> TASK DESCRIPTION
Check each line of the material below for "functionality" and copy those where it appears.

> INPUT MATERIAL
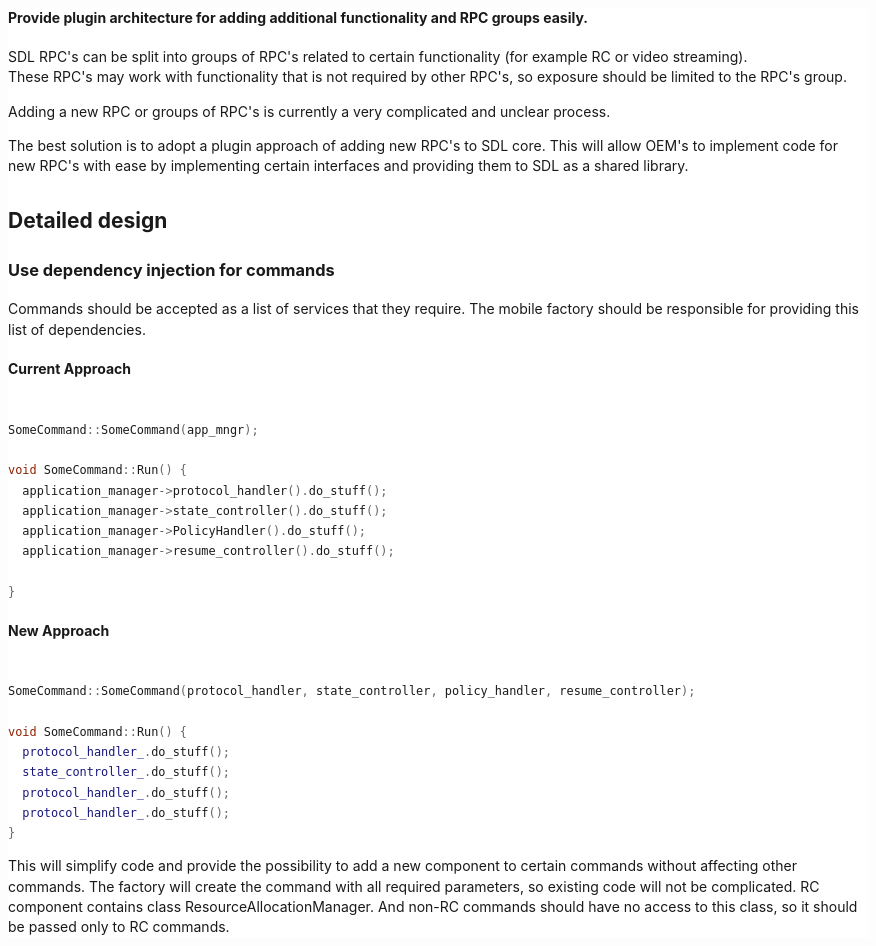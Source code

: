 #### Provide plugin architecture for adding additional functionality and RPC groups easily.

SDL RPC's can be split into groups of RPC's related to certain functionality (for example RC or video streaming).  
These RPC's may work with functionality that is not required by other RPC's, so exposure should be limited to the RPC's group.

Adding a new RPC or groups of RPC's is currently a very complicated and unclear process.

The best solution is to adopt a plugin approach of adding new RPC's to SDL core.
This will allow OEM's to implement code for new RPC's with ease by implementing certain interfaces and providing them to SDL as a shared library.


## Detailed design

### Use dependency injection for commands 

Commands should be accepted as a list of services that they require. The mobile factory should be responsible for providing this list of dependencies.  

#### Current Approach 
```cpp

SomeCommand::SomeCommand(app_mngr);

void SomeCommand::Run() {
  application_manager->protocol_handler().do_stuff();
  application_manager->state_controller().do_stuff();
  application_manager->PolicyHandler().do_stuff();
  application_manager->resume_controller().do_stuff();
  
}
```

#### New Approach 
```cpp

SomeCommand::SomeCommand(protocol_handler, state_controller, policy_handler, resume_controller);

void SomeCommand::Run() {
  protocol_handler_.do_stuff();
  state_controller_.do_stuff();
  protocol_handler_.do_stuff();
  protocol_handler_.do_stuff();
}
```
This will simplify code and provide the possibility to add a new component to certain commands without affecting other commands.
The factory will create the command with all required parameters, so existing code will not be complicated.
RC component contains class ResourceAllocationManager. And non-RC commands should have no access to this class, so it should be passed only to RC commands.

> OUTPUT FOR THIS EXERCISE
: #### Provide plugin architecture for adding additional functionality and RPC groups easily.
SDL RPC's can be split into groups of RPC's related to certain functionality (for example RC or video streaming).  
These RPC's may work with functionality that is not required by other RPC's, so exposure should be limited to the RPC's group.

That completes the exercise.